In response to Reply # 9


Newburg, US
          

Yes, but my understanding is that a phase detection system doesn't determine focus by maximizing contrast between adjacent pixels as suggested on that site (though that is the result). It does it as you've said by calculating the amount of lens movement required to bring a split image into phase - i.e., by determining where those light intensity patterns impinge on each of those CCDs and calculating lens shift to move the brightest point to the same (center) position on each CCD. One sample from one side of the aperture and another from the opposite of side the aperture looking at the same small sample of the scene. To me, it's akin to adjusting the lens to center the peak of two different histograms rather than trying to maximize the peak. I don't see that as doing the calculations based on contrast. The camera will never know if it has increased or maximized contrast, because it won't necessarily sample again.

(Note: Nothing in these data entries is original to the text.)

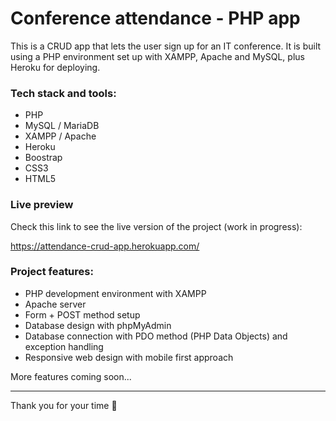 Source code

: # Conference attendance - PHP app

This is a CRUD app that lets the user sign up for an IT conference. It is built using a PHP environment set up with XAMPP, Apache and MySQL, plus Heroku for deploying.

### Tech stack and tools:

- PHP
- MySQL / MariaDB
- XAMPP / Apache
- Heroku
- Boostrap
- CSS3
- HTML5
  
### Live preview

Check this link to see the live version of the project (work in progress):

https://attendance-crud-app.herokuapp.com/

### Project features:

- PHP development environment with XAMPP
- Apache server
- Form + POST method setup
- Database design with phpMyAdmin
- Database connection with PDO method (PHP Data Objects) and exception handling
- Responsive web design with mobile first approach
  
More features coming soon...

--- 

Thank you for your time 🙂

Maybe I'm being overly anal about his comments (and acknowledged character flaw) and he is talking more about the results than the process - but it really doesn't work by "adjusting the focus to achieve the best contrast between adjacent pixels." It's like the difference between manually focusing on a normal screen and on a split screen. In one you search for the sharpest highest contrast image (back and forth), and it the other, you focus until the split image is aligned (but a high contrast edge helps you do that). It didn't give me confidence that he really understood how it worked.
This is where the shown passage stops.